D'autres citent également un Midhrosh2 déclarant explicitement que lorsque le Yésér Hora´ voit quelqu'un passer du temps à arranger ses cheveux, il déclare : « Cette personne est à moi et est à présent sous mon contrôle ! ». Utiliser ce Midhrosh pour critiquer les cheveux longs chez les hommes est ridicule car, premièrement, il n'est nulle part fait mention de cheveux longs dans ce passage midrashique. On parle d' « arranger ses cheveux », en d'autres mots les coiffer et entretenir excessivement. Deuxièmement, ce Midhrosh démontre bien ce que nous avons dit plus haut, à savoir que n'importe quelle type de coiffure peut devenir un piège si on y accorde une trop grande importance. Troisièmement, de très nombreux Hasidhim passent de longues minutes par jour à soigner et entretenir leurs Pé`ôth Horô`sh, qui sont clairement devenues pour bon nombre d'entre eux un signe ou une marque de beauté extérieure. Doit-on, à cause d'eux, interdire d'arborer de longues Pé`ôth ? (En fait, certains Pôsqim sont d'avis qu'il faudrait effectivement les interdire, car beaucoup les utilisent désormais comme des marques claires de beauté extérieure et prennent beaucoup de temps à les entretenir chaque jour.) Tout cela est une question de discipline personnelle. (J'ai moi-même des Pé`ôth qui descendent plus bas que les épaules, et je ne les coiffe pas, ne les peigne pas, ne les parfume pas, etc. Elles ne sont en rien pour moi des signes de beauté extérieure, mais je les arbore juste pour la Miswoh des Pé`ôth.) Si pour certains Hasidhim les Pé`ôth sont devenues des signes de beauté extérieure, c'est en réalité leur problème et pas celui de tous ceux qui ont de longues Pé`ôth. Idem pour ceux qui utilisent leurs longs cheveux comme signe de vanité, de séduction ou de beauté extérieure.
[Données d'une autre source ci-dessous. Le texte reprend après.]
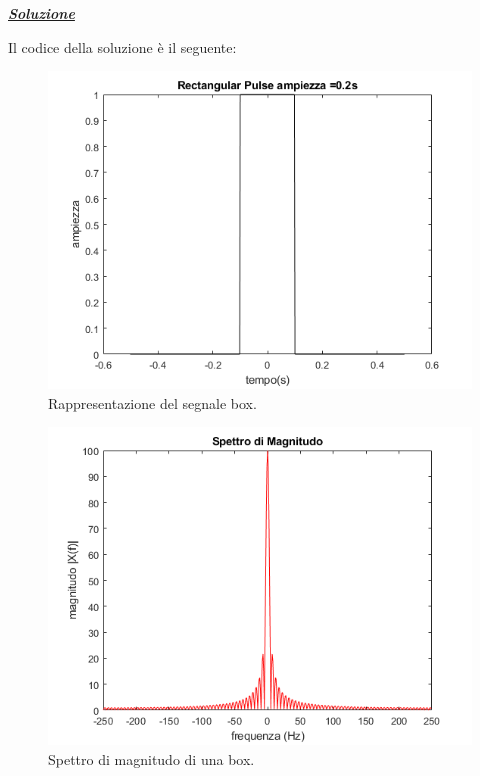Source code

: \documentclass[a4paper]{article}
\begin{document}
	\noindent
	\textcolor{Green4}{\textbf{\emph{\underline{Soluzione}}}}\newline
	
	\noindent
	Il codice della soluzione è il seguente:
	\newpage
	
	\begin{figure}[!htp]
		\centering
		\includegraphics[width=.9\textwidth]{img/lab/lab5-2.png}
		\caption{Rappresentazione del segnale box.}
	\end{figure}
	\begin{figure}[!htp]
		\centering
		\includegraphics[width=.9\textwidth]{img/lab/lab5-3.png}
		\caption{Spettro di magnitudo di una box.}
	\end{figure}\newpage
	
\end{document}
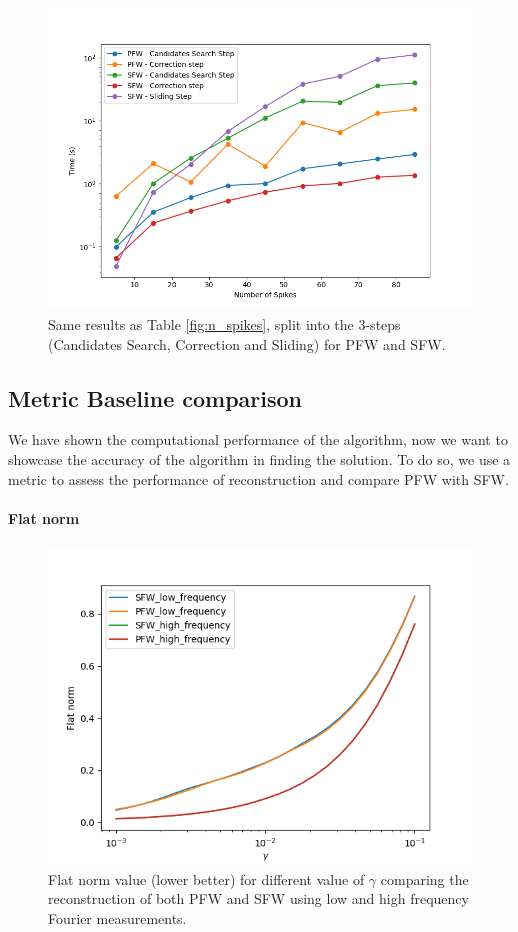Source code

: \documentclass[a4paper,12pt,oneside]{report}
\theoremstyle{named}
\begin{document}
\begin{figure}
\centering
\includegraphics[width=1\linewidth]{n_spikes2.png}
\caption{Same results as Table \ref{fig:n_spikes}, split into the 3-steps (Candidates Search, Correction and Sliding) for PFW and SFW.}
\label{fig:n_spikes2}
\end{figure}

\subsection{Metric Baseline comparison}
We have shown the computational performance of the algorithm, now we want to showcase the accuracy of the algorithm in finding the solution. To do so, we use a metric to assess the performance of reconstruction and compare PFW with SFW.

\paragraph{Flat norm}
\begin{figure}
\centering
\includegraphics[width=0.9\linewidth]{falt_norm.png}
\caption{Flat norm value (lower better) for different value of $\gamma$ comparing the reconstruction of both PFW and SFW using low and high frequency Fourier measurements.}
\label{fig:flat_norm}
\end{figure}
\end{document}
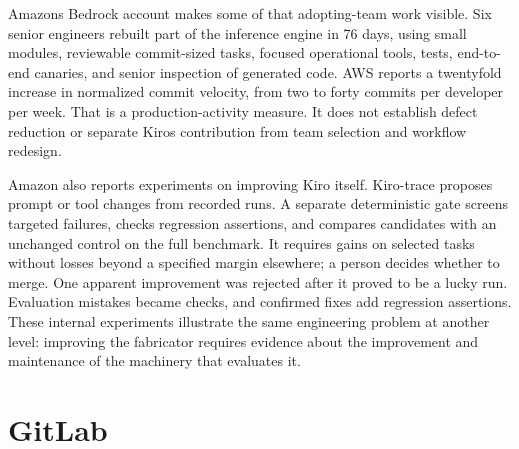 
Amazon\textquotesingle s Bedrock account makes some of that adopting-team work visible. Six senior engineers rebuilt part of the inference engine in 76 days, using small modules, reviewable commit-sized tasks, focused operational tools, tests, end-to-end canaries, and senior inspection of generated code\citep{kiro2026bedrock}. AWS reports a twentyfold increase in normalized commit velocity, from two to forty commits per developer per week\citep{sivasubramanian2026frontier}. That is a production-activity measure. It does not establish defect reduction or separate Kiro\textquotesingle s contribution from team selection and workflow redesign.


Amazon also reports experiments on improving Kiro itself. Kiro-trace proposes prompt or tool changes from recorded runs. A separate deterministic gate screens targeted failures, checks regression assertions, and compares candidates with an unchanged control on the full benchmark. It requires gains on selected tasks without losses beyond a specified margin elsewhere; a person decides whether to merge. One apparent improvement was rejected after it proved to be a lucky run. Evaluation mistakes became checks, and confirmed fixes add regression assertions\citep{kim2026kirotrace}. These internal experiments illustrate the same engineering problem at another level: improving the fabricator requires evidence about the improvement and maintenance of the machinery that evaluates it.

\section{GitLab}\label{heading:gitlab}


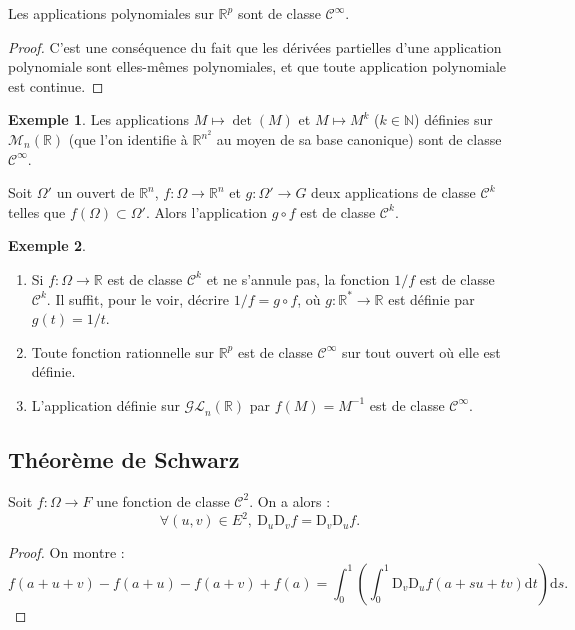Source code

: \documentclass[french]{article}
\newcommand{\N}{\mathbb{N}}
\newcommand{\R}{\mathbb{R}}
\newcommand{\st}{^*}
\newcommand{\inv}{^{-1}}
\renewcommand{\d}{\text{d}}
\newcommand{\D}{\text{D}}
\theoremstyle{plain}
\theoremstyle{definition}
\newtheorem*{ex}{Exemple}
\theoremstyle{remark}
\begin{document}
\begin{prop}%
	Les applications polynomiales sur $\R^p$ sont de classe $\mathcal{C}^\infty$.
\end{prop}
\begin{proof}
	C'est une conséquence du fait que les dérivées partielles d'une application polynomiale sont elles-mêmes polynomiales, et que toute application polynomiale est continue.
\end{proof}

\begin{ex}
	Les applications $M\mapsto\det(M)$ et $M\mapsto M^k$ ($k\in\N$) définies sur $\mathcal{M}_n(\R)$ (que l'on identifie à $\R^{n^2}$ au moyen de sa base canonique) sont de classe $\mathcal{C}^\infty$.
\end{ex}

\begin{prop}%
	Soit $\Omega'$ un ouvert de $\R^n$, $f:\Omega\to\R^n$ et $g:\Omega'\to G$ deux applications de classe $\mathcal{C}^k$ telles que $f(\Omega)\subset\Omega'$. Alors l'application $g\circ f$ est de classe $\mathcal{C}^k$.
\end{prop}

\begin{ex}
	\begin{enumerate}
		\item Si $f:\Omega\to\R$ est de classe $\mathcal{C}^k$ et ne s'annule pas, la fonction $1/f$ est de classe $\mathcal{C}^k$. Il suffit, pour le voir, décrire $1/f=g\circ f$, où $g:\R\st\to\R$ est définie par $g(t)=1/t$.
		\item Toute fonction rationnelle sur $\R^p$ est de classe $\mathcal{C}^\infty$ sur tout ouvert où elle est définie.
		\item L'application définie sur $\mathcal{GL}_n(\R)$ par $f(M)=M\inv$ est de classe $\mathcal{C}^\infty$.
	\end{enumerate}
\end{ex}

\subsection{Théorème de Schwarz}

\begin{lem}%
	Soit $f:\Omega\to F$ une fonction de classe $\mathcal{C}^2$. On a alors : 
	$$\forall (u,v)\in E^2,\ \D_u\D_vf=\D_v\D_uf.$$
\end{lem}
\begin{proof}
	On montre :
	$$f(a+u+v)-f(a+u)-f(a+v)+f(a)=\int_{0}^{1}\left(\int_{0}^{1}\D_v\D_uf(a+su+tv)\d t\right)\d s.$$
\end{proof}
\end{document}
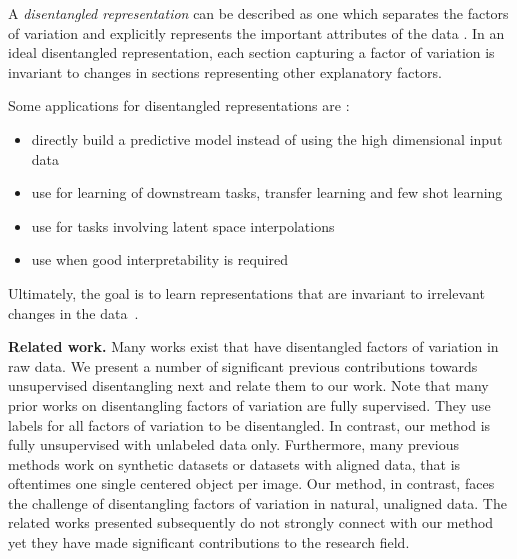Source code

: \documentclass[a4paper,12pt]{report}
\begin{document}
A \textit{disentangled representation} can be described as one which separates the factors of variation and explicitly represents the important attributes of the data \cite{Framework4QuantEvalDisRepr}. In an ideal disentangled representation, each section capturing a factor of variation is invariant to changes in sections representing other explanatory factors.

Some applications for disentangled representations are \cite{ChallengeAssLofDisRepr}:
\begin{itemize}
  \item directly build a predictive model instead of using the high dimensional input data
  \item use for learning of downstream tasks, transfer learning and few shot learning
  \item use for tasks involving latent space interpolations
  \item use when good interpretability is required
\end{itemize}
Ultimately, the goal is to learn representations that are invariant to irrelevant changes in the data~\cite{Framework4QuantEvalDisRepr}.

\par \textbf{Related work.} Many works exist that have disentangled factors of variation in raw data. We present a number of significant previous contributions towards unsupervised disentangling next and relate them to our work. Note that many prior works on disentangling factors of variation are fully supervised. They use labels for all factors of variation to be disentangled. In contrast, our method is fully unsupervised with unlabeled data only. Furthermore, many previous methods work on synthetic datasets or datasets with aligned data, that is oftentimes one single centered object per image. Our method, in contrast, faces the challenge of disentangling factors of variation in natural, unaligned data. The related works presented subsequently do not strongly connect with our method yet they have made significant contributions to the research field. 

\end{document}
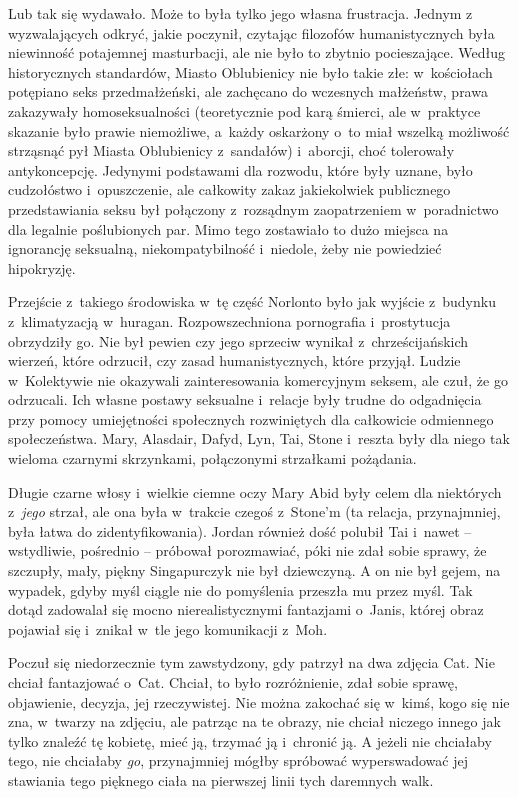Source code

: \documentclass[oneside,polish,11pt,sfheadings]{mwbk}
\begin{document}
Lub tak się wydawało. Może to była tylko jego własna frustracja. Jednym
z wyzwalających odkryć, jakie poczynił, czytając filozofów
humanistycznych była niewinność potajemnej masturbacji, ale nie było to
zbytnio pocieszające. Według historycznych standardów, Miasto
Oblubienicy nie było takie złe: w~kościołach potępiano seks
przedmałżeński, ale zachęcano do wczesnych małżeństw, prawa zakazywały
homoseksualności (teoretycznie pod karą śmierci, ale w~praktyce skazanie
było prawie niemożliwe, a~każdy oskarżony o~to miał wszelką możliwość
strząsnąć pył Miasta Oblubienicy z~sandałów) i~aborcji, choć tolerowały
antykoncepcję. Jedynymi podstawami dla rozwodu, które były uznane, było
cudzołóstwo i~opuszczenie, ale całkowity zakaz jakiekolwiek publicznego
przedstawiania seksu był połączony z~rozsądnym zaopatrzeniem w~poradnictwo dla legalnie poślubionych par. Mimo tego zostawiało to dużo
miejsca na ignorancję seksualną, niekompatybilność i~niedole, żeby nie
powiedzieć hipokryzję.

Przejście z~takiego środowiska w~tę część Norlonto było jak wyjście z~budynku z~klimatyzacją w~huragan. Rozpowszechniona pornografia i~prostytucja obrzydziły go. Nie był pewien czy jego sprzeciw wynikał z~chrześcijańskich wierzeń, które odrzucił, czy zasad humanistycznych,
które przyjął. Ludzie w~Kolektywie nie okazywali zainteresowania
komercyjnym seksem, ale czuł, że go odrzucali. Ich własne postawy
seksualne i~relacje były trudne do odgadnięcia przy pomocy umiejętności
społecznych rozwiniętych dla całkowicie odmiennego społeczeństwa. Mary,
Alasdair, Dafyd, Lyn, Tai, Stone i~reszta były dla niego tak wieloma
czarnymi skrzynkami, połączonymi strzałkami pożądania.

Długie czarne włosy i~wielkie ciemne oczy Mary Abid były celem dla
niektórych z~\emph{jego }strzał, ale ona była w~trakcie czegoś z~Stone'm
(ta relacja, przynajmniej, była łatwa do zidentyfikowania). Jordan
również dość polubił Tai i~nawet -- wstydliwie, pośrednio -- próbował
porozmawiać, póki nie zdał sobie sprawy, że szczupły, mały, piękny
Singapurczyk nie był dziewczyną. A on nie był gejem, na wypadek, gdyby
myśl ciągle nie do pomyślenia przeszła mu przez myśl. Tak dotąd
zadowalał się mocno nierealistycznymi fantazjami o~Janis, której obraz
pojawiał się i~znikał w~tle jego komunikacji z~Moh.

Poczuł się niedorzecznie tym zawstydzony, gdy patrzył na dwa zdjęcia
Cat. Nie chciał fantazjować o~Cat. Chciał, to było rozróżnienie, zdał
sobie sprawę, objawienie, decyzja, jej rzeczywistej. Nie można zakochać
się w~kimś, kogo się nie zna, w~twarzy na zdjęciu, ale patrząc na te
obrazy, nie chciał niczego innego jak tylko znaleźć tę kobietę, mieć ją,
trzymać ją i~chronić ją. A jeżeli nie chciałaby tego, nie chciałaby
\emph{go}, przynajmniej mógłby spróbować wyperswadować jej stawiania
tego pięknego ciała na pierwszej linii tych daremnych walk.
\end{document}
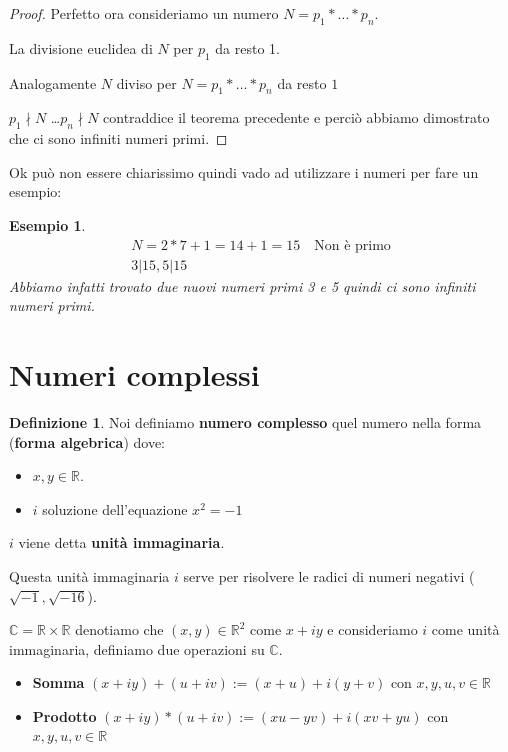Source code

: \documentclass{article}
\newtheorem{exmp}{Esempio}[section]
\theoremstyle{definition}
\newtheorem{definition}{Definizione}[section]
\begin{document}
\begin{tcolorbox}
\begin{proof}
Perfetto ora consideriamo un numero $N = p_1* \ldots * p_n$. \par
La divisione euclidea di $N$ per $p_1$ da resto 1. \par
Analogamente $N$ diviso per $N = p_1* \ldots * p_n$ da resto $1$ \par
$p_1 \nmid N$ \ldots  $p_n \nmid N$ contraddice il teorema precedente e perciò abbiamo dimostrato che ci sono infiniti numeri primi.
\end{proof}
\end{tcolorbox}


Ok può non essere chiarissimo quindi vado ad utilizzare i numeri per fare un esempio:
\begin{exmp}
        \begin{align*}
                N = 2 * 7 + 1 = 14 + 1 = 15 \quad \textrm{Non è primo} \\
                3 | 15, 5 | 15
        \end{align*}
Abbiamo infatti trovato due nuovi numeri primi 3 e 5 quindi ci sono infiniti numeri primi.
\end{exmp}






\newpage
\section{Numeri complessi}\label{sec:numeri_complessi}
\begin{definition}
        Noi definiamo \textbf{numero complesso} quel numero nella forma  (\textbf{forma algebrica}) dove:
        \begin{itemize}
                \item $ x,y \in \mathbb{R} $.
                \item $ i $ soluzione dell'equazione $ x^2 = -1 $  
        \end{itemize} 
        $ i $  viene detta \textbf{unità immaginaria}. \par
        Questa unità immaginaria $ i $ serve per risolvere le radici di numeri negativi ($ \sqrt{-1}, \sqrt{-16} $). 
\end{definition}

$\mathbb{C} = \mathbb{R} \times \mathbb{R}$ denotiamo che $(x,y) \in \mathbb{R}^2$ come $x + iy$ e consideriamo $i$ come unità immaginaria, definiamo due operazioni su $ \mathbb{C} $.
\begin{itemize}
        \item \textbf{Somma} $(x + iy) + (u + iv) := (x+u) + i(y+v)$ con $x,y,u,v \in \mathbb{R}$
        \item \textbf{Prodotto} $(x + iy) * (u + iv) := (xu - yv) + i(xv+yu)$ con $x,y,u,v \in \mathbb{R}$
\end{itemize}
\end{document}
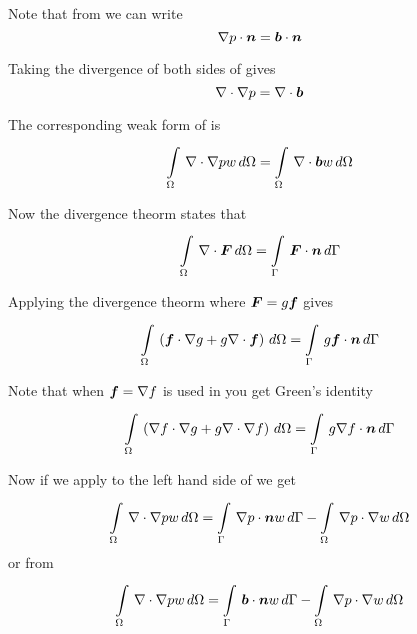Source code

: Note that from  we can write
\begin{equation} 
  \dotprod{\gradient{p}}{\normal}=\dotprod{\vect{b}}{\normal}
  \label{eqn:NavierStokesPressureFormNormal}
\end{equation}

Taking the divergence of both sides of  gives
\begin{equation}
  \diverg{\gradient{p}}=\diverg{\vect{b}}
  \label{eqn:PressurePoisson}
\end{equation}

The corresponding weak form of  is
\begin{equation}
  \gint{\Omega}{}{\diverg{\gradient{p}}w}{\Omega}=\gint{\Omega}{}{\diverg{\vect{b}}w}{\Omega}
  \label{eqn:PressurePoissonWeakForm}
\end{equation}

Now the divergence theorm states that
\begin{equation}
  \gint{\Omega}{}{\diverg{\tensor{F}}}{\Omega}=\gint{\Gamma}{}{\dotprod{\tensor{F}}{\normal}}{\Gamma}
  \label{eqn:DivergenceTheorm}
\end{equation}

Applying the divergence theorm where $\tensor{F}=g\vect{f}$ gives
\begin{equation}
  \gint{\Omega}{}{\pbrac{\dotprod{\vect{f}}{\gradient{g}}+g\diverg{\vect{f}}}}{\Omega}=\gint{\Gamma}{}{g\dotprod{\vect{f}}{\normal}}{\Gamma}
  \label{eqn:DivergenceTheormScalarVector}
\end{equation}

Note that when $\vect{f}=\gradient{f}$ is used in
 you get Green's identity \ie
\begin{equation}
  \gint{\Omega}{}{\pbrac{\dotprod{\gradient{f}}{\gradient{g}}+g\diverg{\gradient{f}}}}{\Omega}=\gint{\Gamma}{}{g\dotprod{\gradient{f}}{\normal}}{\Gamma}
  \label{eqn:GreensIdentity1}
\end{equation}

Now if we apply  to the left hand side of
 we get
\begin{equation}
  \gint{\Omega}{}{\diverg{\gradient{p}}w}{\Omega}=\gint{\Gamma}{}{\dotprod{\gradient{p}}{\normal}w}{\Gamma}-
  \gint{\Omega}{}{\dotprod{\gradient{p}}{\gradient{w}}}{\Omega}
\end{equation}
or from 
\begin{equation}
  \gint{\Omega}{}{\diverg{\gradient{p}}w}{\Omega}=\gint{\Gamma}{}{\dotprod{\vect{b}}{\normal}w}{\Gamma}-
  \gint{\Omega}{}{\dotprod{\gradient{p}}{\gradient{w}}}{\Omega}
  \label{eqn:PressurePoissonWeakFormLHS}
\end{equation}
Tout homme laissant pousser de longs cheveux ne le fait pas nécessairement par vanité ou pour tout autre motif sinistre. Citons par exemple le cas du Rogatchover Go`ôn ז״ל (Rabbi Yôséf Rôzin, 1858-1936). Il avait de longs cheveux car il refusait systématiquement qu'on les lui coupe, afin de ne pas retirer sa Yarmoulko` même pour quelques minutes. S'il était interdit par la Halokhoh d'avoir de longs cheveux, il ne fait aucun doute que cet illustre homme, qui donna la Samikhoh (ordination rabbinique) à bon nombre de rabbins qui devinrent les leaders du Judaïsme après la Seconde Guerre Mondiale, ne se serait pas permis de la transgresser juste pour le simple fait de ne pas retirer sa Yarmoulko` même quelques minutes !

Enfin, certains avancent comme argument que laisser pousser de longs cheveux est fréquemment un signe extérieur de rébellion contre l'autorité, et peut souvent être un indicateur sur certaines tendances plus graves dans la vie personnelle de ces gens. Inutile de dire que cet argument ne tient pas une seconde, étant donné que l'on peut en dire de même de ceux qui coupent leurs cheveux très courts, voire même qui les rasent intégralement. Il est ridicule de traiter de skinhead, rebelle, rockeur, drogué, néo-nazi, etc., quelqu'un simplement parce qu'il a les cheveux très court ou intégralement rasés !

  1. Placer les Tafillin

Dans le prolongement de la question de Hasisoh que nous avons traitée dans l'article précédent (et nous avions vu que ce problème est en fait inexistant et pas du tout pertinent, car les cheveux ne sont pas une matière étrangère), le Hofés Hayim ז״ל relève dans son Mishnoh Barouroh que lorsqu'on a des cheveux longs, il est très difficile de maintenir correctement la Tafilloh de la tête à sa place, ce qui amène à ne pas bien accomplir la Miswoh.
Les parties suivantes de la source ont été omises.